Intel ME Flaws Not Perfectly Fixed: Gives Attackers “God Mode” on a Vulnerable Machine
Hacking events are always thrilling to follow because they usually end up giving us a better clue of how secure the services and products we use actually are. During a presentation at Black Hat Europe, security researchers talked about the much hyped Intel Management Engine issues. While the chipmaker released a firmware update last month potentially fixing the problems, researchers have presented a darker picture, suggesting that they may not have been permanently patched, after all.
"Hacking a turned off computer and running unsigned code in Intel Management Engine"
Researchers from Positive Technologies, Mark Ermolov and Maxim Goryachy, discovered several issues in Intel's secretive Management Engine 11. The Intel Management Engine, a coprocessor that powers the company's remote administrative features, has long been at the center of controversies thanks to how it's designed to access almost all of the data and processes of the main system. While Intel may have given this "God mode" access to make life easier for admins to manage fleets of machines, it also enabled attackers to do the same without the affected victim ever knowing about it due to how ME is designed to be independent of the primary operating system.
When Positive Tech researchers helped Intel patch these flaws, the chipmaker had said that using these an attacker could hide deep inside a machine, controlling its processes and data. They have now added that using a stack buffer overflow bug that plagues Intel ME 11 system since 2015, attackers could still run unsigned code.
Researchers add that the chips remain vulnerable to these issues despite Intel's fixes since an attacker would just need to "convert a machine to a vulnerable version of Management Engine" to be able to exploit these security vulnerabilities, Dark Reading reports. The fix may fail to protect against the bugs tracked as CVE-2017-5705, CVE-2017-5706, and CVE-2017-5707.

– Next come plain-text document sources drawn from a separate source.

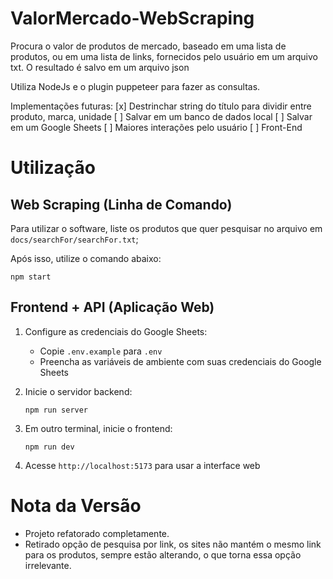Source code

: # ValorMercado-WebScraping
 Procura o valor de produtos de mercado, baseado em uma lista de produtos, ou em uma lista de links, fornecidos pelo usuário em um arquivo txt.
 O resultado é salvo em um arquivo json

 Utiliza NodeJs e o plugin puppeteer para fazer as consultas.

 Implementações futuras:
 [x] Destrinchar string do título para dividir entre produto, marca, unidade
 [ ] Salvar em um banco de dados local
 [ ] Salvar em um Google Sheets
 [ ] Maiores interações pelo usuário
 [ ] Front-End

# Utilização
 
 ## Web Scraping (Linha de Comando)
 
 Para utilizar o software, liste os produtos que quer pesquisar no arquivo em ```docs/searchFor/searchFor.txt```;

 Após isso, utilize o comando abaixo:

 ```
 npm start
 ```
 
 ## Frontend + API (Aplicação Web)
 
 1. Configure as credenciais do Google Sheets:
    - Copie `.env.example` para `.env`
    - Preencha as variáveis de ambiente com suas credenciais do Google Sheets
 
 2. Inicie o servidor backend:
    ```
    npm run server
    ```
 
 3. Em outro terminal, inicie o frontend:
    ```
    npm run dev
    ```
 
 4. Acesse `http://localhost:5173` para usar a interface web

# Nota da Versão

 - Projeto refatorado completamente.
 - Retirado opção de pesquisa por link, os sites não mantém o mesmo link para os produtos, sempre estão alterando, o que torna essa opção irrelevante.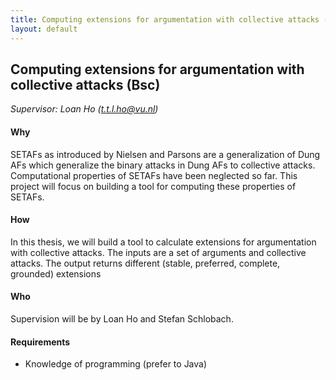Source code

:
 ```yaml
---
title: Computing extensions for argumentation with collective attacks (BSc) 
layout: default
---
```



## Computing extensions for argumentation with collective attacks (Bsc) 

*Supervisor: Loan Ho (t.t.l.ho@vu.nl)*


#### Why 
SETAFs as introduced by Nielsen and Parsons are a generalization of Dung AFs which generalize the binary attacks in Dung AFs to collective attacks. Computational properties of SETAFs have been neglected so far. This project will focus on building a tool for computing these properties of SETAFs.
#### How 
In this thesis, we will build a tool to calculate extensions for argumentation with collective attacks. The inputs are a set of arguments and collective attacks. The output returns different (stable, preferred, complete, grounded) extensions 
#### Who 
Supervision will be by Loan Ho and Stefan Schlobach. 

#### Requirements
- Knowledge of programming (prefer to Java)

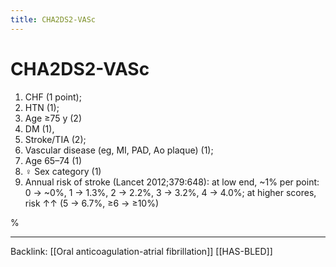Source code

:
 ```yaml
---
title: CHA2DS2-VASc
---
```

# CHA2DS2-VASc

1. CHF (1 point); 
2. HTN (1); 
3. Age ≥75 y (2)
4. DM (1), 
5. Stroke/TIA (2); 
6. Vascular disease (eg, MI, PAD, Ao plaque) (1); 
7. Age 65–74 (1) 
8. ♀ Sex category (1)
9. Annual risk of stroke (Lancet 2012;379:648): at low end, ~1% per point: 0 → ~0%, 1 → 1.3%, 2 → 2.2%, 3 → 3.2%, 4 → 4.0%; at higher scores, risk ↑↑ (5 → 6.7%, ≥6 → ≥10%)

%

----
Backlink: [[Oral anticoagulation-atrial fibrillation]]
[[HAS-BLED]]

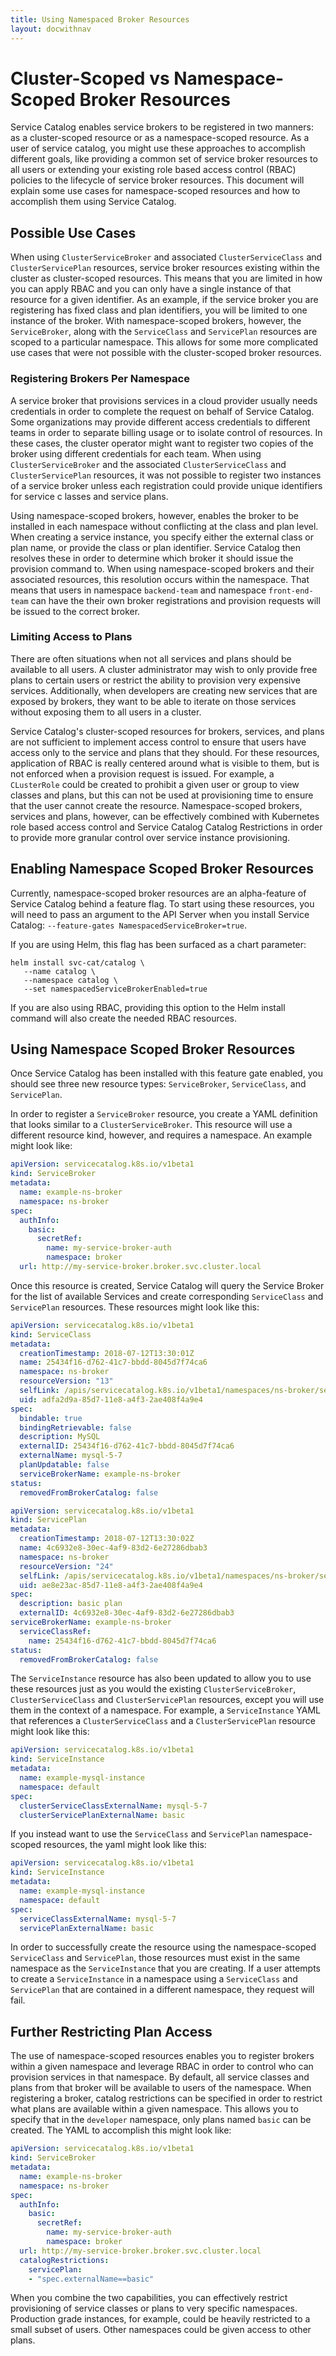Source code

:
 ```yaml
---
title: Using Namespaced Broker Resources
layout: docwithnav
---
```


# Cluster-Scoped vs Namespace-Scoped Broker Resources

Service Catalog enables service brokers to be registered in two manners: as a cluster-scoped resource or as a namespace-scoped resource. As a user of service catalog, you might use these approaches to accomplish different goals, like providing a common set of service broker resources to all users or extending your existing role based access control (RBAC) policies to the lifecycle of service broker resources. This document will explain some use cases for namespace-scoped resources and how to accomplish them using Service Catalog.

## Possible Use Cases

When using `ClusterServiceBroker` and associated `ClusterServiceClass` and `ClusterServicePlan` resources, service broker resources existing within the cluster as cluster-scoped resources. This means that you are limited in how you can apply RBAC and you can only have a single instance of that resource for a given identifier. As an example, if the service broker you are registering has fixed class and plan identifiers, you will be limited to one instance of the broker. With namespace-scoped brokers, however, the `ServiceBroker`, along with the `ServiceClass` and `ServicePlan` resources are scoped to a particular namespace. This allows for some more complicated use cases that were not possible with the cluster-scoped broker resources. 

### Registering Brokers Per Namespace

A service broker that provisions services in a cloud provider usually needs credentials in order to complete the request on behalf of Service Catalog. Some organizations may provide different access credentials to different teams in order to separate billing usage or to isolate control of resources. In these cases, the cluster operator might want to register two copies of the broker using different credentials for each team. When using `ClusterServiceBroker` and the associated `ClusterServiceClass` and `ClusterServicePlan` resources, it was not possible to register two instances of a service broker unless each registration could provide unique identifiers for service c lasses and service plans.

Using namespace-scoped brokers, however, enables the broker to be installed in each namespace without conflicting at the class and plan level. When creating a service instance, you specify either the external class or plan name, or provide the class or plan identifier. Service Catalog then resolves these in order to determine which broker it should issue the provision command to. When using namespace-scoped brokers and their associated resources, this resolution occurs within the namespace. That means that users in namespace `backend-team` and namespace `front-end-team` can have the their own broker registrations and provision requests will be issued to the correct broker.

### Limiting Access to Plans

There are often situations when not all services and plans should be available to all users. A cluster administrator may wish to only provide free plans to certain users or restrict the ability to provision very expensive services. Additionally, when developers are creating new services that are exposed by brokers, they want to be able to iterate on those services without exposing them to all users in a cluster.

Service Catalog's cluster-scoped resources for brokers, services, and plans are not sufficient to implement access control to ensure that users have access only to the service and plans that they should. For these resources, application of RBAC is really centered around what is visible to them, but is not enforced when a provision request is issued. For example, a `CLusterRole` could be created to prohibit a given user or group to view classes and plans, but this can not be used at provisioning time to ensure that the user cannot create the resource. Namespace-scoped brokers, services and plans, however, can be effectively combined with Kubernetes role based access control and Service Catalog Catalog Restrictions in order to provide more granular control over service instance provisioning.

## Enabling Namespace Scoped Broker Resources

Currently, namespace-scoped broker resources are an alpha-feature of Service Catalog behind a feature flag. To start using these resources, you will need to pass an argument to the API Server when you install Service Catalog: `--feature-gates NamespacedServiceBroker=true`.

If you are using Helm, this flag has been surfaced as a chart parameter:

```console
helm install svc-cat/catalog \
   --name catalog \
   --namespace catalog \
   --set namespacedServiceBrokerEnabled=true
```

If you are also using RBAC, providing this option to the Helm install command will also create the needed RBAC resources.

## Using Namespace Scoped Broker Resources

Once Service Catalog has been installed with this feature gate enabled, you should see three new resource types: `ServiceBroker`, `ServiceClass`, and `ServicePlan`.

In order to register a `ServiceBroker` resource, you create a YAML definition that looks similar to a `ClusterServiceBroker`. This resource will use a different resource kind, however, and requires a namespace. An example might look like:

```yaml
apiVersion: servicecatalog.k8s.io/v1beta1
kind: ServiceBroker
metadata:
  name: example-ns-broker
  namespace: ns-broker
spec:
  authInfo:
    basic:
      secretRef:
        name: my-service-broker-auth
        namespace: broker
  url: http://my-service-broker.broker.svc.cluster.local
```

Once this resource is created, Service Catalog will query the Service Broker for the list of available Services and create corresponding `ServiceClass` and `ServicePlan` resources. These resources might look like this:

```yaml
apiVersion: servicecatalog.k8s.io/v1beta1
kind: ServiceClass
metadata:
  creationTimestamp: 2018-07-12T13:30:01Z
  name: 25434f16-d762-41c7-bbdd-8045d7f74ca6
  namespace: ns-broker
  resourceVersion: "13"
  selfLink: /apis/servicecatalog.k8s.io/v1beta1/namespaces/ns-broker/serviceclasses/25434f16-d762-41c7-bbdd-8045d7f74ca6
  uid: adfa2d9a-85d7-11e8-a4f3-2ae408f4a9e4
spec:
  bindable: true
  bindingRetrievable: false
  description: MySQL
  externalID: 25434f16-d762-41c7-bbdd-8045d7f74ca6
  externalName: mysql-5-7
  planUpdatable: false
  serviceBrokerName: example-ns-broker
status:
  removedFromBrokerCatalog: false
```

```yaml
apiVersion: servicecatalog.k8s.io/v1beta1
kind: ServicePlan
metadata:
  creationTimestamp: 2018-07-12T13:30:02Z
  name: 4c6932e8-30ec-4af9-83d2-6e27286dbab3
  namespace: ns-broker
  resourceVersion: "24"
  selfLink: /apis/servicecatalog.k8s.io/v1beta1/namespaces/ns-broker/serviceplans/4c6932e8-30ec-4af9-83d2-6e27286dbab3
  uid: ae8e23ac-85d7-11e8-a4f3-2ae408f4a9e4
spec:
  description: basic plan
  externalID: 4c6932e8-30ec-4af9-83d2-6e27286dbab3
serviceBrokerName: example-ns-broker
  serviceClassRef:
    name: 25434f16-d762-41c7-bbdd-8045d7f74ca6
status:
  removedFromBrokerCatalog: false
```

The `ServiceInstance` resource has also been updated to allow you to use these resources just as you would the existing `ClusterServiceBroker`, `ClusterServiceClass` and `ClusterServicePlan` resources, except you will use them in the context of a namespace. For example, a `ServiceInstance` YAML that references a `ClusterServiceClass` and a `ClusterServicePlan` resource might look like this:

```yaml
apiVersion: servicecatalog.k8s.io/v1beta1
kind: ServiceInstance
metadata:
  name: example-mysql-instance
  namespace: default
spec:
  clusterServiceClassExternalName: mysql-5-7
  clusterServicePlanExternalName: basic
```

If you instead want to use the `ServiceClass` and `ServicePlan` namespace-scoped resources, the yaml might look like this:

```yaml
apiVersion: servicecatalog.k8s.io/v1beta1
kind: ServiceInstance
metadata:
  name: example-mysql-instance
  namespace: default
spec:
  serviceClassExternalName: mysql-5-7
  servicePlanExternalName: basic
```

In order to successfully create the resource using the namespace-scoped `ServiceClass` and `ServicePlan`, those resources must exist 
in the same namespace as the `ServiceInstance` that you are creating. If a user attempts to create a `ServiceInstance` in a namespace 
using a `ServiceClass` and `ServicePlan` that are contained in a different namespace, they request will fail.

## Further Restricting Plan Access

The use of namespace-scoped resources enables you to register brokers within a given namespace and leverage RBAC in order to control who can 
provision services in that namespace. By default, all service classes and plans from that broker will be available to users of the namespace. When registering a broker, catalog restrictions can be specified in order to restrict what plans are available within a given namespace. This allows you to specify that in the `developer` namespace, only plans named `basic` can be created. The YAML to accomplish this might look like:

```yaml
apiVersion: servicecatalog.k8s.io/v1beta1
kind: ServiceBroker
metadata:
  name: example-ns-broker
  namespace: ns-broker
spec:
  authInfo:
    basic:
      secretRef:
        name: my-service-broker-auth
        namespace: broker
  url: http://my-service-broker.broker.svc.cluster.local
  catalogRestrictions:
    servicePlan:
    - "spec.externalName==basic"
```

When you combine the two capabilities, you can effectively restrict provisioning of service classes or plans to very specific namespaces. Production grade instances, for example, could be heavily restricted to a small subset of users. Other namespaces could be given access to other plans.
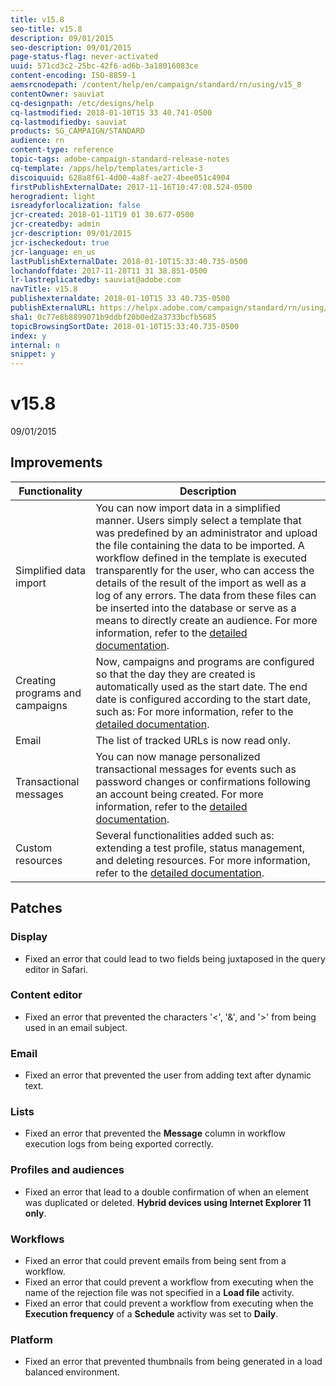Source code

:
 ```yaml
---
title: v15.8
seo-title: v15.8
description: 09/01/2015
seo-description: 09/01/2015
page-status-flag: never-activated
uuid: 571cd3c2-25bc-42f6-ad6b-3a18016083ce
content-encoding: ISO-8859-1
aemsrcnodepath: /content/help/en/campaign/standard/rn/using/v15_8
contentOwner: sauviat
cq-designpath: /etc/designs/help
cq-lastmodified: 2018-01-10T15 33 40.741-0500
cq-lastmodifiedby: sauviat
products: SG_CAMPAIGN/STANDARD
audience: rn
content-type: reference
topic-tags: adobe-campaign-standard-release-notes
cq-template: /apps/help/templates/article-3
discoiquuid: 628a8f61-4d00-4a8f-ae27-4bee051c4904
firstPublishExternalDate: 2017-11-16T10:47:08.524-0500
herogradient: light
isreadyforlocalization: false
jcr-created: 2018-01-11T19 01 30.677-0500
jcr-createdby: admin
jcr-description: 09/01/2015
jcr-ischeckedout: true
jcr-language: en_us
lastPublishExternalDate: 2018-01-10T15:33:40.735-0500
lochandoffdate: 2017-11-28T11 31 38.851-0500
lr-lastreplicatedby: sauviat@adobe.com
navTitle: v15.8
publishexternaldate: 2018-01-10T15 33 40.735-0500
publishExternalURL: https://helpx.adobe.com/campaign/standard/rn/using/v15_8.html
sha1: 0c77e8b8899071b9ddbf20b0ed2a3733bcfb5685
topicBrowsingSortDate: 2018-01-10T15:33:40.735-0500
index: y
internal: n
snippet: y
---
```


# v15.8

09/01/2015

## Improvements

|  Functionality  | Description  |
|---|---|
|  Simplified data import  | You can now import data in a simplified manner. Users simply select a template that was predefined by an administrator and upload the file containing the data to be imported. A workflow defined in the template is executed transparently for the user, who can access the details of the result of the import as well as a log of any errors. The data from these files can be inserted into the database or serve as a means to directly create an audience. For more information, refer to the [detailed documentation](../../automating/using/using-import-templates.md#about-import-templates).  |
|  Creating programs and campaigns  | Now, campaigns and programs are configured so that the day they are created is automatically used as the start date. The end date is configured according to the start date, such as: For more information, refer to the [detailed documentation](../../start/using/programs-and-campaigns.md).  |
|  Email  | The list of tracked URLs is now read only.  |
|  Transactional messages  | You can now manage personalized transactional messages for events such as password changes or confirmations following an account being created. For more information, refer to the [detailed documentation](../../channels/using/about-transactional-messaging.md).  |
|  Custom resources  | Several functionalities added such as: extending a test profile, status management, and deleting resources. For more information, refer to the [detailed documentation](../../developing/using/resource-statuses.md).  |

## Patches

### Display

* Fixed an error that could lead to two fields being juxtaposed in the query editor in Safari.

### Content editor

* Fixed an error that prevented the characters '<', '&', and '>' from being used in an email subject.

### Email

* Fixed an error that prevented the user from adding text after dynamic text.

### Lists

* Fixed an error that prevented the **Message** column in workflow execution logs from being exported correctly.

### Profiles and audiences

* Fixed an error that lead to a double confirmation of when an element was duplicated or deleted. **Hybrid devices using Internet Explorer 11 only**.

### Workflows

* Fixed an error that could prevent emails from being sent from a workflow.
* Fixed an error that could prevent a workflow from executing when the name of the rejection file was not specified in a **Load file** activity.
* Fixed an error that could prevent a workflow from executing when the **Execution frequency** of a **Schedule** activity was set to **Daily**.

### Platform

* Fixed an error that prevented thumbnails from being generated in a load balanced environment.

They warned that attackers could use a locally exploitable stack buffer overflow that allows the execution of unsigned code on any device with Intel ME 11 regardless of it having being turned off. These vulnerabilities, researchers wrote, that "have been patched by Intel through its latest firmware release" still enable an attacker to "downgrade to an older, vulnerable version of Management Engine and exploit a vulnerability that way" if they have write access to the Management Engine region.
"Unfortunately, it's not possible to completely defend against this [buffer overflow] flaw" in the Intel Management Engine."
"Writing an older version of the ME firmware typically requires either writing to the flash chip directly or taking advantage of weak BIOS protections, which would depend on the vendor's particular configuration."
While it does require local access to the machine or credentials to access it, it raises fresh concerns of remote attacks. Researchers warned that "given the massive penetration of devices with Intel chips, the potential scale for attacks is big, everything from laptops to enterprise IT infrastructure is vulnerable".
In the aftermath of Intel's fixes for ME and its acknowledgement that the Management Engine was indeed insecure, at least three OEMs decided to put a stop to Management Engine in their own machines. Researchers believe that right now the only way out is for OEMs to turn off the manufacturer mode of the chip to "make sure that a local vector attack is not possible".